ABOUT THIS TASK - Give again, word for word, every line below from the one that has "## 🚀 Tech Stack" through the one that has "Referensi: [Dzikir Pagi", both included, and no others.

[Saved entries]

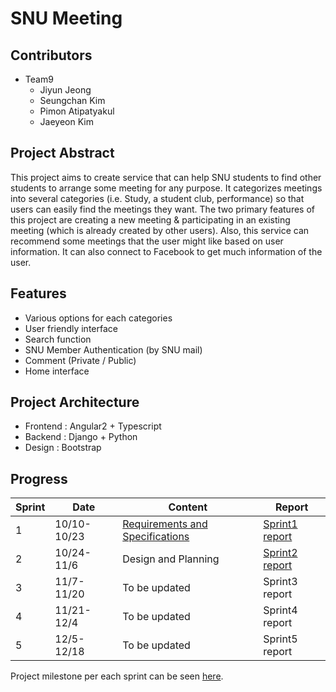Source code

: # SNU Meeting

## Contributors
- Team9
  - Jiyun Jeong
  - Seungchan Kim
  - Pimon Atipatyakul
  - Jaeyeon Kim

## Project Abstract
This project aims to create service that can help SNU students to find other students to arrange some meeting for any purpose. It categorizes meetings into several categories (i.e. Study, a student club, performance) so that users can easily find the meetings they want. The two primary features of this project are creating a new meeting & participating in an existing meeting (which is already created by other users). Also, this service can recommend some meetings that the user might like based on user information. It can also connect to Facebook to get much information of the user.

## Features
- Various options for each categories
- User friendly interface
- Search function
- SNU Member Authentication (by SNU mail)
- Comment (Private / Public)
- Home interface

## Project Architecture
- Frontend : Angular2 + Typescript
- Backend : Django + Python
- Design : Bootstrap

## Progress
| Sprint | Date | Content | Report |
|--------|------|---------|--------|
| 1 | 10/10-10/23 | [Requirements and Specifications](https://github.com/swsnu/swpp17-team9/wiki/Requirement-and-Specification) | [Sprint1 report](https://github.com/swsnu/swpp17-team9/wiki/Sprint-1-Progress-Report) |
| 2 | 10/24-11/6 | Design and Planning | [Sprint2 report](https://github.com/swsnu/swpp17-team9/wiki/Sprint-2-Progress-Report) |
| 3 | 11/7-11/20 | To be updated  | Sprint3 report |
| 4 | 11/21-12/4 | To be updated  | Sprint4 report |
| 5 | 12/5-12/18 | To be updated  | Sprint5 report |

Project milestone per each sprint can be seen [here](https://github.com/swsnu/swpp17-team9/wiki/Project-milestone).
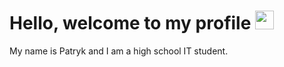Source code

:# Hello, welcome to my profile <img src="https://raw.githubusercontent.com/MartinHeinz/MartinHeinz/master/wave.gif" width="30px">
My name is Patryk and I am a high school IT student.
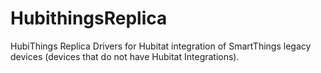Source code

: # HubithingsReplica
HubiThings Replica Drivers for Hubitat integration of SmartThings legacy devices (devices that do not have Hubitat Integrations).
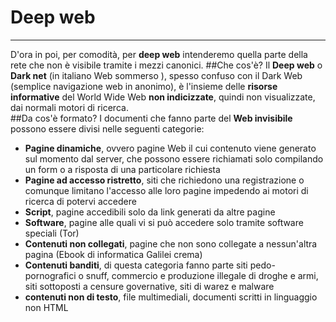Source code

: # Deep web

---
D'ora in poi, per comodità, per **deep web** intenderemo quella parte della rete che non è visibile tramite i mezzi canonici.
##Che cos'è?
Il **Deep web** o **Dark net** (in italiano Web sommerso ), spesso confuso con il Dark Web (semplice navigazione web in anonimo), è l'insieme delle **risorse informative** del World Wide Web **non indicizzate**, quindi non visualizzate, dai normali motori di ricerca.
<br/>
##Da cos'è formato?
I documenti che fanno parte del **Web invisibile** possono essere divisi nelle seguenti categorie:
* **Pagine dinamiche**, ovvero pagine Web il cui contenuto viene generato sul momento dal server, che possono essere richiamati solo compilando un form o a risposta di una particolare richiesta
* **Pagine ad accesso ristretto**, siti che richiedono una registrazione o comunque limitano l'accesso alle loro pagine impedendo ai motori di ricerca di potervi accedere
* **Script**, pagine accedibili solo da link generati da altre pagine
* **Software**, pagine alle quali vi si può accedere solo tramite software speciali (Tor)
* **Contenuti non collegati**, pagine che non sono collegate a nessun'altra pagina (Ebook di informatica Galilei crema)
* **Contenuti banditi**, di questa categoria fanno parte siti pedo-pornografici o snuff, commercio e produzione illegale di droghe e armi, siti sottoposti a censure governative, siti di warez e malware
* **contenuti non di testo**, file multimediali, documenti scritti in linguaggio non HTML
* * *
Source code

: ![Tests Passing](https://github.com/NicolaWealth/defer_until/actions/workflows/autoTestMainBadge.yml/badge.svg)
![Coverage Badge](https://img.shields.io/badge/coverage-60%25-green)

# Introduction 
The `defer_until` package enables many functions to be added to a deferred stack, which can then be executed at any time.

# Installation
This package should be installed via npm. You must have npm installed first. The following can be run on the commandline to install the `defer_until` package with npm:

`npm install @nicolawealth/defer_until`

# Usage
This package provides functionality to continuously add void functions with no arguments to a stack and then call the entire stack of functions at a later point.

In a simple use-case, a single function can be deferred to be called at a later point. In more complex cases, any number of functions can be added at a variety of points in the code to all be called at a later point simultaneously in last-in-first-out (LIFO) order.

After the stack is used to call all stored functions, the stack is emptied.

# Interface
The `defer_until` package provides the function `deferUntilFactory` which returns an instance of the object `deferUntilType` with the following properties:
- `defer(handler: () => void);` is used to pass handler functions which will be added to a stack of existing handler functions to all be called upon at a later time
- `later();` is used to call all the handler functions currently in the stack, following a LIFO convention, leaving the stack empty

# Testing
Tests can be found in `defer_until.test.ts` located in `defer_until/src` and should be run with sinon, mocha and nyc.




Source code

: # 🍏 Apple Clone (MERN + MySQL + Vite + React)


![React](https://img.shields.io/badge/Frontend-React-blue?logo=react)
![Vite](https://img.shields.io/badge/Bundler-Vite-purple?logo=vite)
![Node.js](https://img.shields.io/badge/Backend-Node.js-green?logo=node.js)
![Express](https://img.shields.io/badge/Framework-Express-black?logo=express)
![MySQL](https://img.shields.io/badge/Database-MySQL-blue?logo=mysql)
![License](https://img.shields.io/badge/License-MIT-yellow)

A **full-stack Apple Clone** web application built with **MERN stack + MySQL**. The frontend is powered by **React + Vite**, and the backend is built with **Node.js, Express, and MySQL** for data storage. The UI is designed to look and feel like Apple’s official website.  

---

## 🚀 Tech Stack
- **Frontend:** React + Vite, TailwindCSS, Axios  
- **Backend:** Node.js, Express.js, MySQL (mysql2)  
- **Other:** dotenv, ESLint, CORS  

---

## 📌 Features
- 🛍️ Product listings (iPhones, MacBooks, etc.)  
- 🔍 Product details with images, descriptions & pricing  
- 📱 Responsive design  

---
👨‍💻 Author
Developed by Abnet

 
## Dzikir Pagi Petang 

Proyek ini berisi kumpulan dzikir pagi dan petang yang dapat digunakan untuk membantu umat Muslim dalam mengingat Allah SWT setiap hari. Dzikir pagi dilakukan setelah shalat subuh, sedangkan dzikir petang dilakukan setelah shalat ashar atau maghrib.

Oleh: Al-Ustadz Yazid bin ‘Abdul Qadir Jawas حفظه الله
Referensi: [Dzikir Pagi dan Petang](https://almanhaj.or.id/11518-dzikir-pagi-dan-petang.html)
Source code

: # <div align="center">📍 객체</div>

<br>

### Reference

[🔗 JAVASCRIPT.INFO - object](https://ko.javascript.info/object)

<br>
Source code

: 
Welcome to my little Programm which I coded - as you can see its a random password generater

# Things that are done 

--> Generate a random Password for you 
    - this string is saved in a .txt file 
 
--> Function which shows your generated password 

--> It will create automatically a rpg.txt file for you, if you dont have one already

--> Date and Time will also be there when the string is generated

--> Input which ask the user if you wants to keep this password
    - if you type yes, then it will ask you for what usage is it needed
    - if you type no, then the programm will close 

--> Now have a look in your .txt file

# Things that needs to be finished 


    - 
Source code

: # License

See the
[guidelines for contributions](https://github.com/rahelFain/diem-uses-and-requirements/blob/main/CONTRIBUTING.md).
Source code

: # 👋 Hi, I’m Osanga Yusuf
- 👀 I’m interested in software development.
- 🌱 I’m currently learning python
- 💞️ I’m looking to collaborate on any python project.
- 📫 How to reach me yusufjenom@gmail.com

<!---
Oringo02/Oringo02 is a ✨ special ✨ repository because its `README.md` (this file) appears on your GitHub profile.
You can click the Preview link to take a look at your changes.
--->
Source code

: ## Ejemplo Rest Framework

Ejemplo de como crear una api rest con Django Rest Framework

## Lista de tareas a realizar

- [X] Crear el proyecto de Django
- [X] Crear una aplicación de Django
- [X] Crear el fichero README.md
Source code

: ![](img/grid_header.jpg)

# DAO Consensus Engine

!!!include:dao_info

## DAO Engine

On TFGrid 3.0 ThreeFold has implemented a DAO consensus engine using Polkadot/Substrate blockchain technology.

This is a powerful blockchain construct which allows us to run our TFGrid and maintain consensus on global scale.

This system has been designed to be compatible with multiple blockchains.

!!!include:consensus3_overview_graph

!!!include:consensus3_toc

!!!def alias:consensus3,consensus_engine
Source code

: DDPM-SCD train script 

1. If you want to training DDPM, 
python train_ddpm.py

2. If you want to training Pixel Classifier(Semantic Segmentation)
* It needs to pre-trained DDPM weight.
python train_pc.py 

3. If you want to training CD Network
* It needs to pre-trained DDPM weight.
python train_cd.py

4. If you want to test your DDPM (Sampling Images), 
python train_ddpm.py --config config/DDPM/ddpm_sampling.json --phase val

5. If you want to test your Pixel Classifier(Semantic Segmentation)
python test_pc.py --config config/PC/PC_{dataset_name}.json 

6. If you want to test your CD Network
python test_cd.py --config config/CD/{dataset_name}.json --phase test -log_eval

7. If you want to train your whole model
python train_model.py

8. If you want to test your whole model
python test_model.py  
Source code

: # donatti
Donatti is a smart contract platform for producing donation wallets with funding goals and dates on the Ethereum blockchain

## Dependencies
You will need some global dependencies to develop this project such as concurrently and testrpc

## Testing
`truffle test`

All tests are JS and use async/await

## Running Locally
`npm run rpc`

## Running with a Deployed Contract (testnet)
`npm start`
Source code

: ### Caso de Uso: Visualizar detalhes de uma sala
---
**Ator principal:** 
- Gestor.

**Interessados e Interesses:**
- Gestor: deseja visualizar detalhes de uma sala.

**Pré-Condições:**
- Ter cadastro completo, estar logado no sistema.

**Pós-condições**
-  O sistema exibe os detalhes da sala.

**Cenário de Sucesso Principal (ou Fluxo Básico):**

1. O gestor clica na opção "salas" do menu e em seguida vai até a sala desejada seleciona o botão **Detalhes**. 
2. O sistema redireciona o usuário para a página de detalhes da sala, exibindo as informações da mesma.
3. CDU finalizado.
==
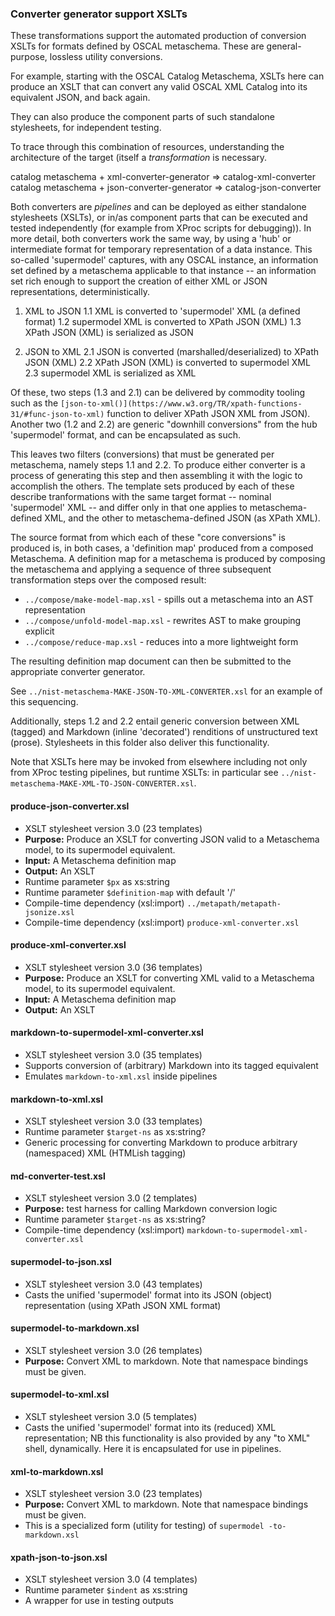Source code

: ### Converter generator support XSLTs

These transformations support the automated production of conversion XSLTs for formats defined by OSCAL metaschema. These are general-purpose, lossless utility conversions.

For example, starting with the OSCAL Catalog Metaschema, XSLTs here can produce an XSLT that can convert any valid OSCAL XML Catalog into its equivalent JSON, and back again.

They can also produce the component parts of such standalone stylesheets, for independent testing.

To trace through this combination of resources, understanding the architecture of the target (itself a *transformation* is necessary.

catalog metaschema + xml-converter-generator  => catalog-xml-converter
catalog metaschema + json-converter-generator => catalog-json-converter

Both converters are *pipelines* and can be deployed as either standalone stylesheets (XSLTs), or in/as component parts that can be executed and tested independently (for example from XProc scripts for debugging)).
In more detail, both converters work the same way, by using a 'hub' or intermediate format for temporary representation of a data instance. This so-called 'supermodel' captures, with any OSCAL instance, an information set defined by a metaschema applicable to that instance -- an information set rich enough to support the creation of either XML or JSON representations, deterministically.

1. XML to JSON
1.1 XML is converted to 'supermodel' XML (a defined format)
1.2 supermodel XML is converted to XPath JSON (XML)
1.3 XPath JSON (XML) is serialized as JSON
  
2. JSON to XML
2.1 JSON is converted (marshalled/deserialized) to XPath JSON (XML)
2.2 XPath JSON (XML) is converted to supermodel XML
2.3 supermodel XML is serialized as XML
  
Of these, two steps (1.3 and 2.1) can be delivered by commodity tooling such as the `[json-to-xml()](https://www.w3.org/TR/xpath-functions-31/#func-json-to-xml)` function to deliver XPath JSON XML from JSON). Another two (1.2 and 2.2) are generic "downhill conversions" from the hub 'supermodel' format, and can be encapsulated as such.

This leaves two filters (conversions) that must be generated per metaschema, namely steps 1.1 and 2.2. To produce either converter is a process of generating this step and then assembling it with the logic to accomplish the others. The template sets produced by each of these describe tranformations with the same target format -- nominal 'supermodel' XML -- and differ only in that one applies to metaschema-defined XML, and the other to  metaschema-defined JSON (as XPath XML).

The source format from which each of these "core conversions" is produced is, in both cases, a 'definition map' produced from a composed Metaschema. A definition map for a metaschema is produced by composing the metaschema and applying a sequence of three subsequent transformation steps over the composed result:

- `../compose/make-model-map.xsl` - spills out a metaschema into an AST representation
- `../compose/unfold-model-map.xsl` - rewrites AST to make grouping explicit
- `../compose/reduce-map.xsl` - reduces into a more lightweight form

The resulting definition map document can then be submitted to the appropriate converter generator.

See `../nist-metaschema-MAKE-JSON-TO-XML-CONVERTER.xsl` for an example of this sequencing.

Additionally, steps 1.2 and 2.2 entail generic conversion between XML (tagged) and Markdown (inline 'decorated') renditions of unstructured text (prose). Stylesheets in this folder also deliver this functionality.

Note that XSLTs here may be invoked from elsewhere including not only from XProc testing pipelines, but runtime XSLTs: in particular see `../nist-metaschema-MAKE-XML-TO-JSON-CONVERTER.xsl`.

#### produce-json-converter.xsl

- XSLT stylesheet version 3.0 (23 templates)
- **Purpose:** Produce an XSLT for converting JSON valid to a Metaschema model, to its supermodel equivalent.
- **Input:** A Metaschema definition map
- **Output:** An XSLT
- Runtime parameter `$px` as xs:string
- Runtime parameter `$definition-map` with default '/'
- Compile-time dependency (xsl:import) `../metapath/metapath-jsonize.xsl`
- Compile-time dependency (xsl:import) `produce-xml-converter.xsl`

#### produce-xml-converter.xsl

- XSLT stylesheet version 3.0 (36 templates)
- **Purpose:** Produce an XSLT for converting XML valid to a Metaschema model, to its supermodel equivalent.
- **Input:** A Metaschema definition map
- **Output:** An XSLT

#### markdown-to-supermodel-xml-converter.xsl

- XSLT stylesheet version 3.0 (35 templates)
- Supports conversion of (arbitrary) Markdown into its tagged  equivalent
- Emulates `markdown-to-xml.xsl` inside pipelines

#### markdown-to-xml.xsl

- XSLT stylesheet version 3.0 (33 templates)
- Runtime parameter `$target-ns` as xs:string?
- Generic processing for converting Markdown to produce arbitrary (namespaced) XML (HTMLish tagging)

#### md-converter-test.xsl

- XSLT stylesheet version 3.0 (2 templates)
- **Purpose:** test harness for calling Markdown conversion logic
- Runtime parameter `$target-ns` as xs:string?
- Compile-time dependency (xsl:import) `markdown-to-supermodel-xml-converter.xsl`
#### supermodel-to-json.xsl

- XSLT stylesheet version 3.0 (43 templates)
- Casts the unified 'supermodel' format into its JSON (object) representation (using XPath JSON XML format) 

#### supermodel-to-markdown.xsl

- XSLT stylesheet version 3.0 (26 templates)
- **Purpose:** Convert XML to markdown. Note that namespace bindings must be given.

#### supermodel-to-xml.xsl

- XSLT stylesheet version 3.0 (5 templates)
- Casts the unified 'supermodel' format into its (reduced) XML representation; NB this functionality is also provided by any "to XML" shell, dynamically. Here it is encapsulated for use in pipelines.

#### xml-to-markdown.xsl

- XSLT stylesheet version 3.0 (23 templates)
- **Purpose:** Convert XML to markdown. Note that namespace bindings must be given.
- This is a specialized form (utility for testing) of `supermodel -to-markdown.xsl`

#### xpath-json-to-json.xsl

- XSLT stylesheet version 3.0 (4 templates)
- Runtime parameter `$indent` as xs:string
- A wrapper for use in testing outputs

ANSWER TO THIS EXERCISE -
## 🚀 Tech Stack
- **Frontend:** React + Vite, TailwindCSS, Axios  
- **Backend:** Node.js, Express.js, MySQL (mysql2)  
- **Other:** dotenv, ESLint, CORS  

---

## 📌 Features
- 🛍️ Product listings (iPhones, MacBooks, etc.)  
- 🔍 Product details with images, descriptions & pricing  
- 📱 Responsive design  

---
👨‍💻 Author
Developed by Abnet

 
## Dzikir Pagi Petang 

Proyek ini berisi kumpulan dzikir pagi dan petang yang dapat digunakan untuk membantu umat Muslim dalam mengingat Allah SWT setiap hari. Dzikir pagi dilakukan setelah shalat subuh, sedangkan dzikir petang dilakukan setelah shalat ashar atau maghrib.

Oleh: Al-Ustadz Yazid bin ‘Abdul Qadir Jawas حفظه الله
Referensi: [Dzikir Pagi dan Petang](https://almanhaj.or.id/11518-dzikir-pagi-dan-petang.html)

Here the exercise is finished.